BOE officials are tilting more dovish. Yesterday, Chief Economic Pill noted that “We are starting to see labor market indicators turn. Should economic slack emerge and unemployment rise as the latest MPC forecasts imply, that will weigh against domestic inflationary pressure and ease the threat of inflation persistence.” Governor Bailey speaks today. The peak policy rate is now seen at 4.5% vs. 4.75% at the start of this month. WIRP suggests nearly 80% odds of a 50 bp hike February 2, while a 25 bp hike March 23 is now priced in rather than 50 bp previously. After that, a 25 bp hike is nearly priced in May 11 followed by only 35% odds of another 25 bp hike in Q3.

Norway reported December CPI. Headline came in at 5.9% y/y vs. 6.1% expected and 6.5% in November, while underlying came in at 5.8% y/y vs. 5.7% expected and actual in November. Headline decelerated for the second straight month from the 7.5% peak in October but remains well above the 2% target. At the last policy meeting December 15, Norges Bank hiked rates 25 bp to 2.75% and noted that the policy rate “will most likely be raised further in the first quarter of next year.” Governor Bache stressed then that “The forecasts for the Norwegian economy are more uncertain than normal, but if the economy evolves as anticipated, the policy rate will be around 3% next year.” The expected rate path still saw the policy rate peaking near 3.0%, with gradual easing expected in H2 24. Next policy meeting is January 19 and another 25 bp hike to 3.0% is expected. This could end the tightening cycle but much will depend on how the economy evolves in H1. The swaps market is now pricing in a peak policy rate near 3.0% vs. 3.25% right after the December meeting.

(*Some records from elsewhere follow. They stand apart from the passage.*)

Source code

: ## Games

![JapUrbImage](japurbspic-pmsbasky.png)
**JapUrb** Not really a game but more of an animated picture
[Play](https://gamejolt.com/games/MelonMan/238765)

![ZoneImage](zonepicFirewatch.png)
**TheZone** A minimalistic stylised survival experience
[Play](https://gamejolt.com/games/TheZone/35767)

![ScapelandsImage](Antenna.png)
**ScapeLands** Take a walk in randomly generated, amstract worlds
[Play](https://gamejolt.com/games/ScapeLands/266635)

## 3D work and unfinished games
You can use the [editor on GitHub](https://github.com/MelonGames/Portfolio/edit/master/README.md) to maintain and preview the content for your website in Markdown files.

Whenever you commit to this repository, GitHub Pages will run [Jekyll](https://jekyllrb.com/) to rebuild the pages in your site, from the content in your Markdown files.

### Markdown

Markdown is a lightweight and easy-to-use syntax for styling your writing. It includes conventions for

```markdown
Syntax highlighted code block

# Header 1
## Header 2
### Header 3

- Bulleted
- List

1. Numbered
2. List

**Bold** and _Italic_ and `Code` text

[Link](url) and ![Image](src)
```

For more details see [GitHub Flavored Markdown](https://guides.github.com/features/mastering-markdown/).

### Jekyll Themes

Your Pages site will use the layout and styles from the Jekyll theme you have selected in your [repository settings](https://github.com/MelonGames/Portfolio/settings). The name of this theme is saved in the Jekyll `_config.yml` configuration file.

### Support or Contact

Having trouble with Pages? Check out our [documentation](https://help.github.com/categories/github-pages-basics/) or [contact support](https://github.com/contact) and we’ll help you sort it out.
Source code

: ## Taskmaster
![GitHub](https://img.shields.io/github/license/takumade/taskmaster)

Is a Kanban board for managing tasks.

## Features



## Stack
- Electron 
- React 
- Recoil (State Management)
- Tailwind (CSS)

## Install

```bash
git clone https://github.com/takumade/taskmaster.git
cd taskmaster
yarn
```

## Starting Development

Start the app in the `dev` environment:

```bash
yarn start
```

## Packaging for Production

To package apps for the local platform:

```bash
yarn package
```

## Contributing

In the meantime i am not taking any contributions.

Japan December Tokyo CPI ran hot. Headline came in as expected at 4.0% y/y vs. 3.7% in November, while core (ex-fresh food) came in two ticks higher than expected at 4.0% y/y vs. 3.6% in November. Both are new cycle highs and suggests further upside in the national CPI too. The Bank of Japan will release updated forecasts at the upcoming January 17-18 meeting and reports suggest inflation forecasts will be increased significantly. November household spending was also reported and came in at -1.2% y/y vs. 0.5% expected and 1.2% in October. It’s clear that rising inflation is taking a toll on household incomes and spending.

BOJ tightening expectations remain elevated. No change is expected at the January 17-18 meeting. However, WIRP suggests nearly 30% odds of liftoff at the March 9-10 meeting and 95% at the April 27-28 meeting. We believe liftoff is likely to come earlier than we previously anticipated, with significant risks of a move in Q2 vs. H2 seen previously. Given Kuroda’s penchant for surprises, we cannot rule anything out right now and even Q1 is possible, especially as inflation continues to run hotter than previously expected.

China reported mixed December money and loan data. New loans came in at CNY1.4 trln vs. CNY1.2 trln expected and CNY1.21 trln in November, while aggregate financing came in at CNY1.31 trln vs. CNY1.85 trln expected and CNY1.99 trln in November. December CPI and PPI data will be reported Thursday. CPI is expected at 1.8% y/y vs. 1.6% in November, while PPI is expected at -0.1% y/y vs. -1.3% in November. Policymakers are totally focused on boosting growth right now and so the inflation data will have little impact. We expect further stimulus measures in Q1.